Fear, uncertainty and doubt is a great seller. You hear the prophets of doom: ‘it’ll happen to us if we don’t implement such and such a thing’. And what you have to say is, ‘what’s the likelihood of this happening, or why are we a particular target, what mitigant strategies have we got in place? If it does happen to us, what’s the impact on the business?’ You’ve got to be able to weigh up all of those risk control disciplines and then make a decision.

You have to sit down and look at it objectively. Get all the subjective issues out of it. A lot of security people are very passionate and they say ‘the business doesn’t understand the risk’. The business well understands risk: they’re dealing with risk on a day-to-day basis and you really have to go out and make a decision. Sometimes, you don’t get what you want but you have to move on from that, as well.

Are there ways to improve an organisation’s security posture by doing things more cleverly, rather than just throwing more money at the problem?

In development, there’s the buy rather than build dilemma that we always face. You say, ‘what I’m going to do is get the core functionality with the tool and I’ll build an API that wraps around it and gives the extra 20pc’.
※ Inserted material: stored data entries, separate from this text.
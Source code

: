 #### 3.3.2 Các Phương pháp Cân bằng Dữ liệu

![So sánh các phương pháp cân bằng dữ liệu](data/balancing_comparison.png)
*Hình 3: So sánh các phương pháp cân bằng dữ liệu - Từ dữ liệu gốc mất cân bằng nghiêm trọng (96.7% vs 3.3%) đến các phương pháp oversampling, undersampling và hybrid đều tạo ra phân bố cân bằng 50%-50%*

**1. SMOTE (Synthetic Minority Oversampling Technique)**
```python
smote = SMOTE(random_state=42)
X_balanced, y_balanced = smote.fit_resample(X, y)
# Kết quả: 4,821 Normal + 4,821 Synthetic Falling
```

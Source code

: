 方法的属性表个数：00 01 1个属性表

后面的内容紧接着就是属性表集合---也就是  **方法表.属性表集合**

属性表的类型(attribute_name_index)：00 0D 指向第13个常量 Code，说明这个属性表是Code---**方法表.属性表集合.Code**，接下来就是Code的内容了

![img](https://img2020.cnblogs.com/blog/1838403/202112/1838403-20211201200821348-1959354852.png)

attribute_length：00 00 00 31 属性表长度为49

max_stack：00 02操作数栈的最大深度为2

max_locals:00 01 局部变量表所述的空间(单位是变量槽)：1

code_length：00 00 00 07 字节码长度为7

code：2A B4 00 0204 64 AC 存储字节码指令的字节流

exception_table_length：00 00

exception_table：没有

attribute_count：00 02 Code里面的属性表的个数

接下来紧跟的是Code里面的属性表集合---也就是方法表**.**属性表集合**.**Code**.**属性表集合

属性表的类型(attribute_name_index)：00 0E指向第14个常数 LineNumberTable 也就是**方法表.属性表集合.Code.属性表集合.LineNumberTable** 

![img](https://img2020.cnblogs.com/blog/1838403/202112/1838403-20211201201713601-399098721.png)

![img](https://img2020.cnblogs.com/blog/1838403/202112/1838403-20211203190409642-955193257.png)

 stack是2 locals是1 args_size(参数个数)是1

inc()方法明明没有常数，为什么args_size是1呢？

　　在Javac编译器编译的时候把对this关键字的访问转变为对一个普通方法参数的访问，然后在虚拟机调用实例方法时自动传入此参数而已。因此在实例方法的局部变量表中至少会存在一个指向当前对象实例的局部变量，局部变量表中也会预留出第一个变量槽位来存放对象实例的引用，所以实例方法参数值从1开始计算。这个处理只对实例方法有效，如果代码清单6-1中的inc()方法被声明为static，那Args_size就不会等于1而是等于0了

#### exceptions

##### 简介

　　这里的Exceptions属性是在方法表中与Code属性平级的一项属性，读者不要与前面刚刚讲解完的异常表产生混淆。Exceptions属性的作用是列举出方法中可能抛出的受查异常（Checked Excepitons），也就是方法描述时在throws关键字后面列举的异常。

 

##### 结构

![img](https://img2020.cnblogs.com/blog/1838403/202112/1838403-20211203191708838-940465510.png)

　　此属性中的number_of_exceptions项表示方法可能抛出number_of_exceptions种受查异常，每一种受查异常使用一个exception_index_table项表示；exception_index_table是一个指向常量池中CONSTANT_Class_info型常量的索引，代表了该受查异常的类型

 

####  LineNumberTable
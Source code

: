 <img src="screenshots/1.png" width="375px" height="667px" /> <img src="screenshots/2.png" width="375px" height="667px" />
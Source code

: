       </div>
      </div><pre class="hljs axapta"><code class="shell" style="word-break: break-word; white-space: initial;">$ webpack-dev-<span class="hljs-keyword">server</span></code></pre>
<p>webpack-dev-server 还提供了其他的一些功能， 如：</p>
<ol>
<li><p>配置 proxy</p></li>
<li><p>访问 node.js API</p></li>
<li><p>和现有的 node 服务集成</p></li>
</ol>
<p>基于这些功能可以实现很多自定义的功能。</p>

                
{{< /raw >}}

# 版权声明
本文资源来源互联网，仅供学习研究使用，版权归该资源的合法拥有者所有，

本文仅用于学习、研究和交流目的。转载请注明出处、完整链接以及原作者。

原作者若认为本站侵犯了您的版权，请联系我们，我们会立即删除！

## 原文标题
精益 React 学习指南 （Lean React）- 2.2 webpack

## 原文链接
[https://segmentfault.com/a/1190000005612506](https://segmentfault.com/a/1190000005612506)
That’s smart resourcing, and that’s what security really needs to do an awful lot better rather than just buying a tool for this, for that and the other, and not being able to manage all those. When in reality, maybe one tool will do – with a little bit of tweaking.

Do some organisations fall into the trap of focusing on security as compliance rather than treating it as good business practice or giving it the respect it deserves?

I don’t think it deserves an awful lot of respect: I think it has to be a risk mitigant factor. And if organisations are prepared to take a lot of risks, they’re prepared to take them in other ways, as well. Really, it’s a business decision: are you willing to invest in a control to mitigate against that risk? And security is only one of the risks to be mitigated. So if they’re going to take risks in security, they’re going to take risks in other ways.

Big risks have the potential to provide big revenues and big money but they also have the potential to cause failure in the organisation. And security is no different there. You can reduce your costs by cutting security way out, but what you’re doing is increasing the risk of the service being no longer available for the organisation.

In your experience, how important is it to get buy-in from senior management to change an organisation’s information security culture?

It is the one key differentiator that I’ve seen. If senior management aren’t committed in terms of what they do, not what they say: they have to be prepared.

I’ve always been a big fan of active control of risk rather than passive risk. So if you have passive risk, you don’t understand what your risks are: you’re accepting a level of risk that is completely unknown to you. Whereas if you assess your risk and put a value on that risk, you say, ‘this is the amount of it if you want to call it residual risk that I’m accepting’, and this is the amount of risk that I’m controlling. And it becomes very logical at that stage.

If you reduce all risk, you’ve no profit, so the big key is active control of that risk. So if senior management have that kind of a mindset, then security gets its place as much as everything else does, and that’s where money is made.